Those skilled in the art will appreciate that at least parts of the invention may be practiced in network computing environments with many types of computing system configurations, including, personal computers, desktop computers, laptop computers, message processors, handheld devices, multi-processor systems, microprocessor-based or programmable consumer electronics, network PCs, minicomputers, main-frame computers, mobile telephones, PDAs, pagers, routers, switches, datacenters, wearables, such as glasses, and the like. The invention may also be practiced in distributed system environments where local and remote computing system, which are linked, for example, either by hardwired data links, wireless data links, or by a combination of hardwired and wireless data links, through a network, both perform tasks. In a distributed system environment, program modules may be located in both local and remote memory storage devices.

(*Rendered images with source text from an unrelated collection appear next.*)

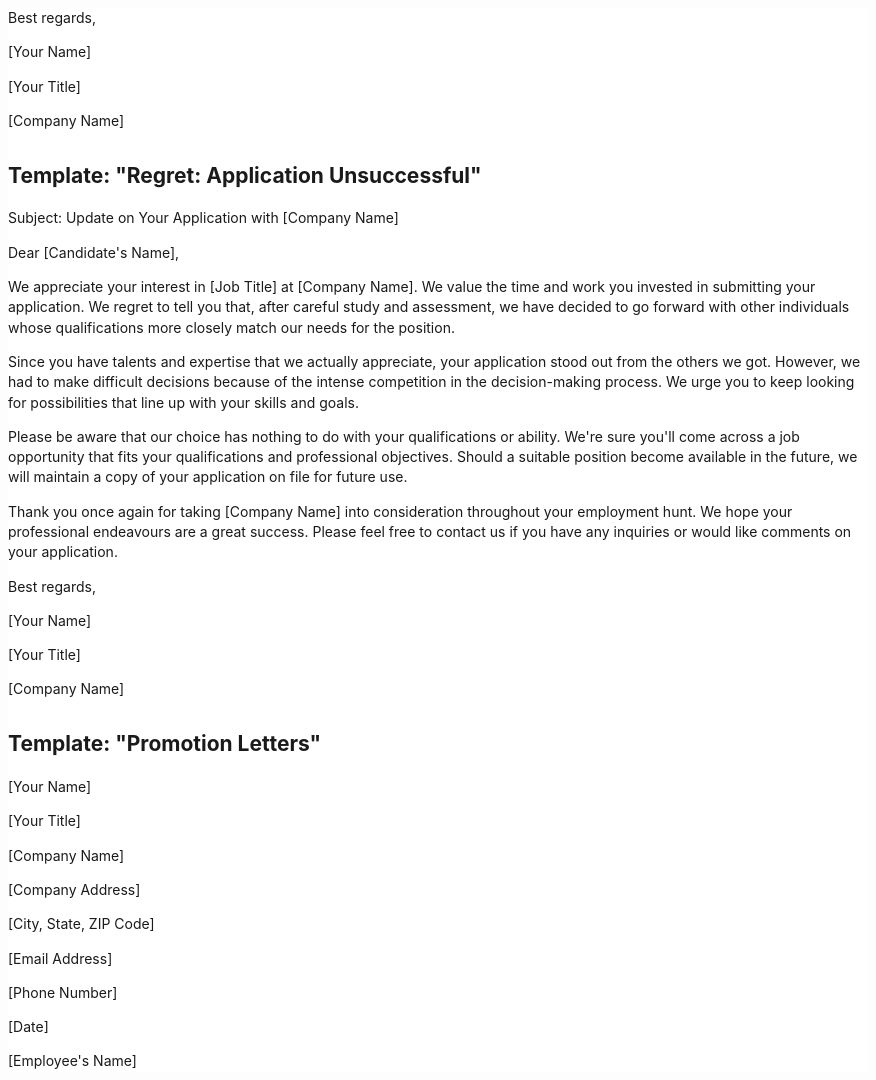 Best regards,

[Your Name]

[Your Title]

[Company Name]

## Template: "Regret: Application Unsuccessful"

Subject: Update on Your Application with [Company Name]

Dear [Candidate's Name], 

We appreciate your interest in [Job Title] at [Company Name]. We value the time and work you invested in submitting your application. We regret to tell you that, after careful study and assessment, we have decided to go forward with other individuals whose qualifications more closely match our needs for the position.

Since you have talents and expertise that we actually appreciate, your application stood out from the others we got. However, we had to make difficult decisions because of the intense competition in the decision-making process. We urge you to keep looking for possibilities that line up with your skills and goals.

Please be aware that our choice has nothing to do with your qualifications or ability. We're sure you'll come across a job opportunity that fits your qualifications and professional objectives. Should a suitable position become available in the future, we will maintain a copy of your application on file for future use.

Thank you once again for taking [Company Name] into consideration throughout your employment hunt. We hope your professional endeavours are a great success. Please feel free to contact us if you have any inquiries or would like comments on your application.

Best regards,

[Your Name]

[Your Title]

[Company Name]

## Template: "Promotion Letters"

[Your Name]

[Your Title]

[Company Name]

[Company Address]

[City, State, ZIP Code]

[Email Address]

[Phone Number]

[Date]

[Employee's Name]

Those skilled in the art will also appreciate that at least parts of the invention may be practiced in a cloud computing environment. Cloud computing environments may be distributed, although this is not required. When distributed, cloud computing environments may be distributed internationally within an organization and/or have components possessed across multiple organizations. In this description and the following claims, “cloud computing” is defined as a model for enabling on-demand network access to a shared pool of configurable computing resources, e.g., networks, servers, storage, applications, and services. The definition of “cloud computing” is not limited to any of the other numerous advantages that can be obtained from such a model when deployed. The computing systems of the figures include various components or functional blocks that may implement the various embodiments disclosed herein as explained. The various components or functional blocks may be implemented on a local computing system or may be implemented on a distributed computing system that includes elements resident in the cloud or that implement aspects of cloud computing. The various components or functional blocks may be implemented as software, hardware, or a combination of software and hardware. The computing systems shown in the figures may include more or less than the components illustrated in the figures and some of the components may be combined as circumstances warrant.

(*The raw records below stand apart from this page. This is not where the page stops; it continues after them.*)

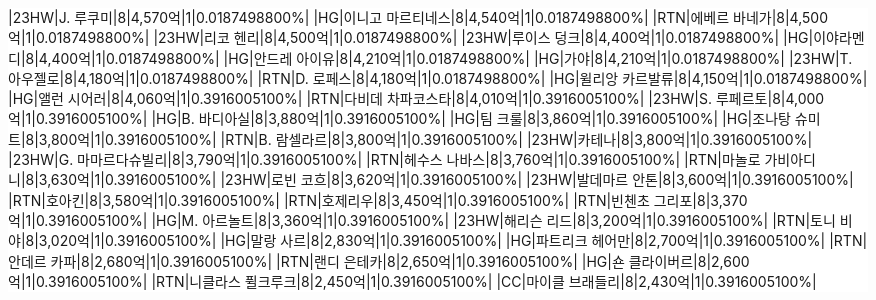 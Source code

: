 |23HW|J. 루쿠미|8|4,570억|1|0.0187498800%|
|HG|이니고 마르티네스|8|4,540억|1|0.0187498800%|
|RTN|에베르 바네가|8|4,500억|1|0.0187498800%|
|23HW|리코 헨리|8|4,500억|1|0.0187498800%|
|23HW|루이스 덩크|8|4,400억|1|0.0187498800%|
|HG|이야라멘디|8|4,400억|1|0.0187498800%|
|HG|안드레 아이유|8|4,210억|1|0.0187498800%|
|HG|가야|8|4,210억|1|0.0187498800%|
|23HW|T. 아우젤로|8|4,180억|1|0.0187498800%|
|RTN|D. 로페스|8|4,180억|1|0.0187498800%|
|HG|윌리앙 카르발류|8|4,150억|1|0.0187498800%|
|HG|앨런 시어러|8|4,060억|1|0.3916005100%|
|RTN|다비데 차파코스타|8|4,010억|1|0.3916005100%|
|23HW|S. 루페르토|8|4,000억|1|0.3916005100%|
|HG|B. 바디아실|8|3,880억|1|0.3916005100%|
|HG|팀 크룰|8|3,860억|1|0.3916005100%|
|HG|조나탕 슈미트|8|3,800억|1|0.3916005100%|
|RTN|B. 람셀라르|8|3,800억|1|0.3916005100%|
|23HW|카테나|8|3,800억|1|0.3916005100%|
|23HW|G. 마마르다슈빌리|8|3,790억|1|0.3916005100%|
|RTN|헤수스 나바스|8|3,760억|1|0.3916005100%|
|RTN|마놀로 가비아디니|8|3,630억|1|0.3916005100%|
|23HW|로빈 코흐|8|3,620억|1|0.3916005100%|
|23HW|발데마르 안톤|8|3,600억|1|0.3916005100%|
|RTN|호아킨|8|3,580억|1|0.3916005100%|
|RTN|호제리우|8|3,450억|1|0.3916005100%|
|RTN|빈첸초 그리포|8|3,370억|1|0.3916005100%|
|HG|M. 아르놀트|8|3,360억|1|0.3916005100%|
|23HW|해리슨 리드|8|3,200억|1|0.3916005100%|
|RTN|토니 비야|8|3,020억|1|0.3916005100%|
|HG|말랑 사르|8|2,830억|1|0.3916005100%|
|HG|파트리크 헤어만|8|2,700억|1|0.3916005100%|
|RTN|안데르 카파|8|2,680억|1|0.3916005100%|
|RTN|랜디 은테카|8|2,650억|1|0.3916005100%|
|HG|숀 클라이버르|8|2,600억|1|0.3916005100%|
|RTN|니클라스 퓔크루크|8|2,450억|1|0.3916005100%|
|CC|마이클 브래들리|8|2,430억|1|0.3916005100%| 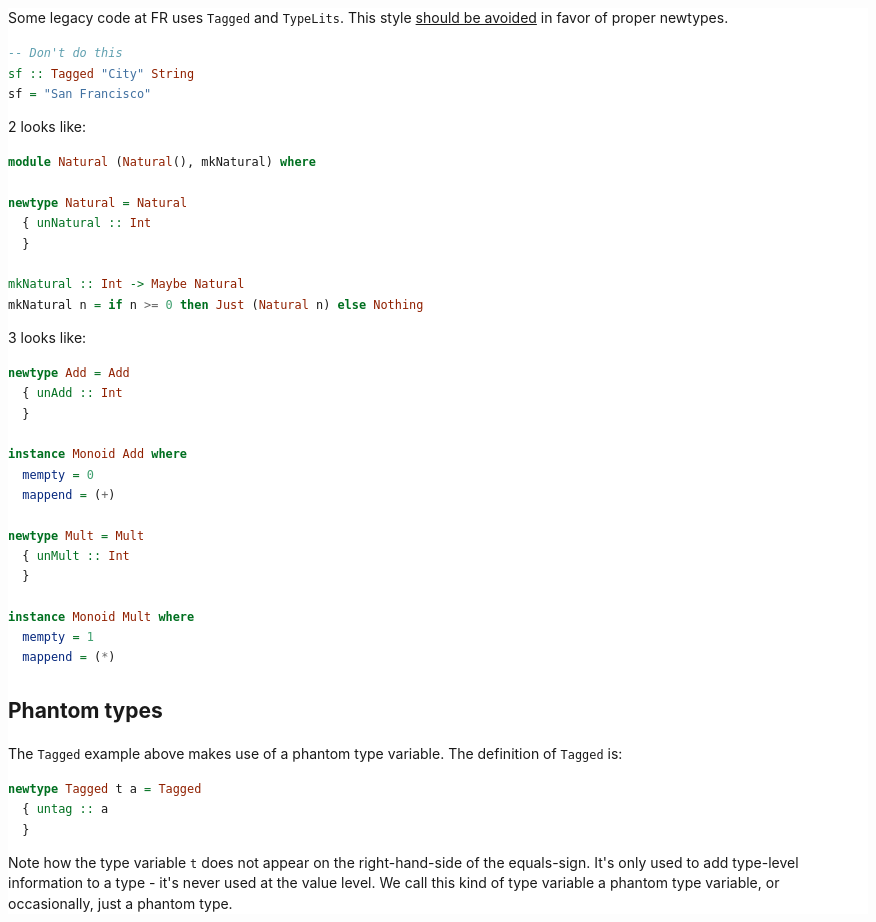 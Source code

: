 Some legacy code at FR uses `Tagged` and `TypeLits`. This style [should be
avoided](https://tech.freckle.com/2020/10/26/tagged-is-not-a-newtype/) in favor
of proper newtypes.

```haskell
-- Don't do this
sf :: Tagged "City" String
sf = "San Francisco"
```

2 looks like:

```haskell
module Natural (Natural(), mkNatural) where

newtype Natural = Natural
  { unNatural :: Int
  }

mkNatural :: Int -> Maybe Natural
mkNatural n = if n >= 0 then Just (Natural n) else Nothing
```

3 looks like:

```haskell
newtype Add = Add
  { unAdd :: Int
  }

instance Monoid Add where
  mempty = 0
  mappend = (+)

newtype Mult = Mult
  { unMult :: Int
  }

instance Monoid Mult where
  mempty = 1
  mappend = (*)
```

## Phantom types

The `Tagged` example above makes use of a phantom type variable. The definition
of `Tagged` is:

```haskell
newtype Tagged t a = Tagged
  { untag :: a
  }
```

Note how the type variable `t` does not appear on the right-hand-side of the
equals-sign. It's only used to add type-level information to a type - it's never
used at the value level. We call this kind of type variable a phantom type
variable, or occasionally, just a phantom type.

Any reference signs in the claims should not be construed as limiting the scope.

As used herein ..determining" also includes ..initiating or causing to determine", “generating" also includes ..initiating and/or causing to generate" and “providing” also includes “initiating or causing to determine, generate, select, send and/or receive”. “Initiating or causing to perform an action” includes any processing signal that triggers a computing node or device to perform the respective action.

In the claims as well as in the description the word “comprising” does not exclude other elements or steps and the indefinite article “a” or “an” does not exclude a plurality. A single element or other unit may fulfill the functions of several entities or items recited in the claims. The mere fact that certain measures are recited in the mutual different dependent claims does not indicate that a combination of these measures cannot be used in an advantageous implementation.

Any disclosure and embodiments described herein relate to the methods, the systems, devices, the computer program lined out above and vice versa. Advantageously, the benefits provided by any of the embodiments and examples equally apply to all other embodiments and examples and vice versa.